Before: GLEICHER, C.J., and JANSEN and HOOD, JJ.
JANSEN, J. (dissenting)
For the reasons that follow, I respectfully dissent. I would affirm defendant’s conviction of reckless driving causing death, MCL 257.626(4), because defendant failed to establish that he was provided ineffective assistance of counsel for trial counsel’s failure to move to dismiss this charge on the basis that the cause of the accident that killed the victim arose from the lack of maintenance of the vehicle.
“A claim of ineffective assistance of counsel presents a mixed question of fact and constitutional law.” People v Isrow, 339 Mich App 522, 531; 984 NW2d 528 (2021) (quotation marks and citation omitted). The trial court’s findings of fact are reviewed for clear error and legal questions are reviewed de novo. Id. Clear error occurs when the reviewing court is left with a definite and firm conviction that a mistake was made. Id. A criminal defendant’s right to a fair trial is protected by the United States and Michigan Constitutions. US Const, Am VI; Const 1963, art 1, § 17. This includes the right to effective assistance of counsel; trial counsel is presumed to be effective, and defendant has the burden to prove otherwise. Isrow, 339 Mich App at 531. “To establish ineffective assistance of counsel, a defendant must show (1) that trial counsel’s performance was objectively deficient, and (2) that the deficiencies prejudiced the defendant.” Id. at 531-532 (quotation marks and citation omitted). “Failure to raise a futile objection or advance a meritless argument does not constitute ineffective assistance of counsel.” Id. at 532. Issues of statutory interpretation are reviewed de novo. People v Peltola, 489 Mich 174, 178; 803 NW2d 140 (2011).
-1- Defendant argues that trial counsel provided ineffective assistance by failing to move to dismiss the reckless-driving-causing-death charge against defendant on the basis that the charge’s element of “operation” of the vehicle can only be proven when the accident is caused by the driver’s manner of operating the vehicle and not when the accident is caused by the driver’s failure to adequately maintain the vehicle. The prosecution acknowledged in the trial court and on appeal that its charging defendant with reckless driving causing death on the basis of a failure to properly maintain the vehicle defendant was driving during the accident was a novel legal theory. In my opinion, the language of the statute does not exclude such a reading, the majority reading of the statute is too narrow, and the prosecution did not, as stated by the majority opinion, usurp the duty of the Legislature to define crimes by “riffing on equivocal language.”
The reckless-driving statute, MCL 257.626, provides in pertinent part:
(1) A person who violates this section is guilty of reckless driving punishable as provided in this section.

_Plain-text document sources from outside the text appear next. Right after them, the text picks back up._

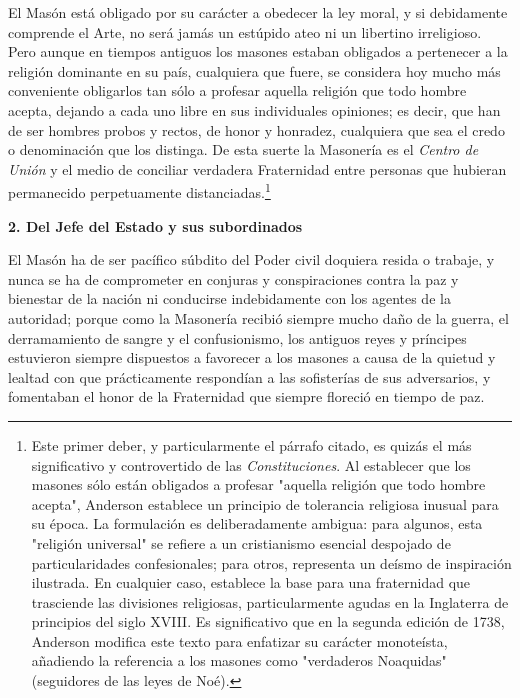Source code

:\documentclass[a4paper,12pt,twoside]{book}
\begin{document}
\noindent El Masón está obligado por su carácter a obedecer la ley moral, y si debidamente comprende el Arte, no será jamás un estúpido ateo ni un libertino irreligioso. Pero aunque en tiempos antiguos los masones estaban obligados a pertenecer a la religión dominante en su país, cualquiera que fuere, se considera hoy mucho más conveniente obligarlos tan sólo a profesar aquella religión que todo hombre acepta, dejando a cada uno libre en sus individuales opiniones; es decir, que han de ser hombres probos y rectos, de honor y honradez, cualquiera que sea el credo o denominación que los distinga. De esta suerte la Masonería es el \textit{Centro de Unión} y el medio de conciliar verdadera Fraternidad entre personas que hubieran permanecido perpetuamente distanciadas.\footnote{Este primer deber, y particularmente el párrafo citado, es quizás el más significativo y controvertido de las \textit{Constituciones}. Al establecer que los masones sólo están obligados a profesar "aquella religión que todo hombre acepta", Anderson establece un principio de tolerancia religiosa inusual para su época. La formulación es deliberadamente ambigua: para algunos, esta "religión universal" se refiere a un cristianismo esencial despojado de particularidades confesionales; para otros, representa un deísmo de inspiración ilustrada. En cualquier caso, establece la base para una fraternidad que trasciende las divisiones religiosas, particularmente agudas en la Inglaterra de principios del siglo XVIII. Es significativo que en la segunda edición de 1738, Anderson modifica este texto para enfatizar su carácter monoteísta, añadiendo la referencia a los masones como "verdaderos Noaquidas" (seguidores de las leyes de Noé).}

\vspace{0.5cm}

\noindent \textbf{2. Del Jefe del Estado y sus subordinados}

\noindent El Masón ha de ser pacífico súbdito del Poder civil doquiera resida o trabaje, y nunca se ha de comprometer en conjuras y conspiraciones contra la paz y bienestar de la nación ni conducirse indebidamente con los agentes de la autoridad; porque como la Masonería recibió siempre mucho daño de la guerra, el derramamiento de sangre y el confusionismo, los antiguos reyes y príncipes estuvieron siempre dispuestos a favorecer a los masones a causa de la quietud y lealtad con que prácticamente respondían a las sofisterías de sus adversarios, y fomentaban el honor de la Fraternidad que siempre floreció en tiempo de paz.
\end{document}
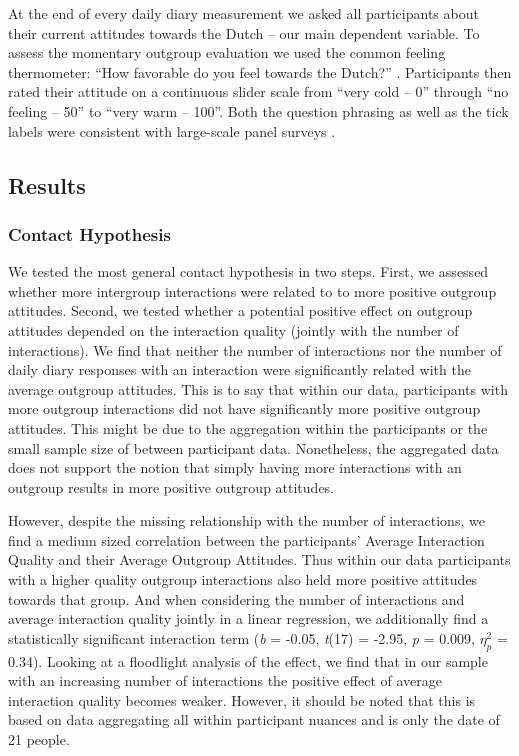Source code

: At the end of every daily diary measurement we asked all participants
about their current attitudes towards the Dutch -- our main dependent
variable. To assess the momentary outgroup evaluation we used the common
feeling thermometer: ``How favorable do you feel towards the Dutch?''
\citep[][]{Lavrakas2008}. Participants then rated their attitude on a
continuous slider scale from ``very cold -- 0'' through ``no feeling --
50'' to ``very warm -- 100''. Both the question phrasing as well as the
tick labels were consistent with large-scale panel surveys
\citep[e.g.,][]{DeBell2010}.




\subsection{Results}

\subsubsection{Contact Hypothesis}

We tested the most general contact hypothesis in two steps. First, we
assessed whether more intergroup interactions were related to to more
positive outgroup attitudes. Second, we tested whether a potential
positive effect on outgroup attitudes depended on the interaction
quality (jointly with the number of interactions). We find that neither
the number of interactions nor the number of daily diary responses with
an interaction were significantly related with the average outgroup
attitudes. This is to say that within our data, participants with more
outgroup interactions did not have significantly more positive outgroup
attitudes. This might be due to the aggregation within the participants
or the small sample size of between participant data. Nonetheless, the
aggregated data does not support the notion that simply having more
interactions with an outgroup results in more positive outgroup
attitudes.

However, despite the missing relationship with the number of
interactions, we find a medium sized correlation between the
participants' Average Interaction Quality and their Average Outgroup
Attitudes. Thus within our data participants with a higher quality
outgroup interactions also held more positive attitudes towards that
group. And when considering the number of interactions and average
interaction quality jointly in a linear regression, we additionally find
a statistically significant interaction term (\textit{b} = -0.05,
\textit{t}(17) = -2.95, \textit{p} = 0.009, \(\eta_p^2\) = 0.34).
Looking at a floodlight analysis of the effect, we find that in our
sample with an increasing number of interactions the positive effect of
average interaction quality becomes weaker. However, it should be noted
that this is based on data aggregating all within participant nuances
and is only the date of 21 people.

(2) Except as otherwise provided in this section, a person who operates a vehicle upon a highway or a frozen public lake, stream, or pond or other place open to the general public, including, but not limited to, an area designated for the parking of motor vehicles, in willful or wanton disregard for the safety of persons or property is guilty of a misdemeanor punishable by imprisonment for not more than 93 days or a fine of not more than $500.00, or both.
* * *
(4) Beginning October 31, 2010, a person who operates a vehicle in violation of subsection (2) and by the operation of that vehicle causes the death of another person is guilty of a felony punishable by imprisonment for not more than 15 years or a fine of not less than $2,500.00 or more than $10,000.00, or both. . . .
The Michigan Vehicle Code defines the “operation” of a vehicle as “[b]eing in actual physical control of a vehicle.” MCL 257.35a(1)(a). Violations of equipment and maintenance standards are civil infractions that are enforced by police officers who may issue citations and order a driver to have the defects repaired immediately. MCL 257.715(1). MCL 257.683 provides, in pertinent part:
(1) A person shall not drive or move or the owner shall not cause or knowingly permit to be driven or moved on a highway a vehicle or combination of vehicles that is in such an unsafe condition as to endanger a person, or that does not contain those parts or is not at all times equipped with lamps and other equipment in proper condition and adjustment as required in sections 683 to 711, or that is equipped in a manner in violation of sections 683 to 711. A person shall not do an act forbidden or fail to perform an act required under sections 683 to 711.
-2- (6) Except as otherwise provided in section 698 or 707d, a person who violates a provision of sections 683 to 711 with respect to equipment on vehicles is responsible for a civil infraction.
All vehicles operated on highways must be equipped with various safety-related components, which must meet certain specifications and minimum standards. See MCL 257.683 to MCL 257.711. All vehicles must be maintained according to these provisions. MCL 257.715(1). MCL 257.705(1)(a) requires that any motor vehicle operating on a highway “shall be equipped with brakes adequate to control the movement of and to stop and hold the vehicle . . . .” Any trailer being pulled upon a highway that weighs more than 15,001 pounds, including the trailer in this case, must have operating brakes on all wheels. MCL 257.705(1)(c).
Considering the merits of the issue whether the prosecution must prove it was a defendant’s manner of driving the vehicle that caused the death, it is clear from the context of the Michigan Vehicle Code that a failure to maintain a vehicle can sustain a reckless-driving-causing-death conviction.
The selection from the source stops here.